= Beginning of Section =
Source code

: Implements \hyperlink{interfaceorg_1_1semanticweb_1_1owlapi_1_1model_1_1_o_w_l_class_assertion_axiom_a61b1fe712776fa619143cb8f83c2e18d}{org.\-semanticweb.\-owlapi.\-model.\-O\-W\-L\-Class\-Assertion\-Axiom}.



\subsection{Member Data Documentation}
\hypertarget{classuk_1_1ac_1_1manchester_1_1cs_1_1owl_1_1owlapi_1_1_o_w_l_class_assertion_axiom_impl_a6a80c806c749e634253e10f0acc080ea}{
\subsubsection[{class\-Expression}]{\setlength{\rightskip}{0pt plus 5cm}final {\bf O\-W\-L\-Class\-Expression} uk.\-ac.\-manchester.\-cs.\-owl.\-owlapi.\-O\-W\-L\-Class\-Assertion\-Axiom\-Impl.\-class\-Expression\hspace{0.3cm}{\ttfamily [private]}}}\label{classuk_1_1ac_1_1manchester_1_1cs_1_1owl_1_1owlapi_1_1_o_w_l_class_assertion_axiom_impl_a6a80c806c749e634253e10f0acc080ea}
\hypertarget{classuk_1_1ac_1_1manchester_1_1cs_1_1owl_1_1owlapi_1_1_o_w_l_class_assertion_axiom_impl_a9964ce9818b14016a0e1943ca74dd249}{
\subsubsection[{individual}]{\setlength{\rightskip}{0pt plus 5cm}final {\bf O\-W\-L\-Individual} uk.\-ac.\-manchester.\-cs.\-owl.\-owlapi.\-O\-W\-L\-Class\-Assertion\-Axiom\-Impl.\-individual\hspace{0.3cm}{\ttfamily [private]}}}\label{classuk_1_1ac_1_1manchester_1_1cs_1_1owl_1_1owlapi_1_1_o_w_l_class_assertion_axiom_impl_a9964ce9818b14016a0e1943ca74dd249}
= End of Section =
Task description: An exact reproduction of all the records is required.

Exercise response:
Source code

: Implements \hyperlink{interfaceorg_1_1semanticweb_1_1owlapi_1_1model_1_1_o_w_l_class_assertion_axiom_a61b1fe712776fa619143cb8f83c2e18d}{org.\-semanticweb.\-owlapi.\-model.\-O\-W\-L\-Class\-Assertion\-Axiom}.



\subsection{Member Data Documentation}
\hypertarget{classuk_1_1ac_1_1manchester_1_1cs_1_1owl_1_1owlapi_1_1_o_w_l_class_assertion_axiom_impl_a6a80c806c749e634253e10f0acc080ea}{
\subsubsection[{class\-Expression}]{\setlength{\rightskip}{0pt plus 5cm}final {\bf O\-W\-L\-Class\-Expression} uk.\-ac.\-manchester.\-cs.\-owl.\-owlapi.\-O\-W\-L\-Class\-Assertion\-Axiom\-Impl.\-class\-Expression\hspace{0.3cm}{\ttfamily [private]}}}\label{classuk_1_1ac_1_1manchester_1_1cs_1_1owl_1_1owlapi_1_1_o_w_l_class_assertion_axiom_impl_a6a80c806c749e634253e10f0acc080ea}
\hypertarget{classuk_1_1ac_1_1manchester_1_1cs_1_1owl_1_1owlapi_1_1_o_w_l_class_assertion_axiom_impl_a9964ce9818b14016a0e1943ca74dd249}{
\subsubsection[{individual}]{\setlength{\rightskip}{0pt plus 5cm}final {\bf O\-W\-L\-Individual} uk.\-ac.\-manchester.\-cs.\-owl.\-owlapi.\-O\-W\-L\-Class\-Assertion\-Axiom\-Impl.\-individual\hspace{0.3cm}{\ttfamily [private]}}}\label{classuk_1_1ac_1_1manchester_1_1cs_1_1owl_1_1owlapi_1_1_o_w_l_class_assertion_axiom_impl_a9964ce9818b14016a0e1943ca74dd249}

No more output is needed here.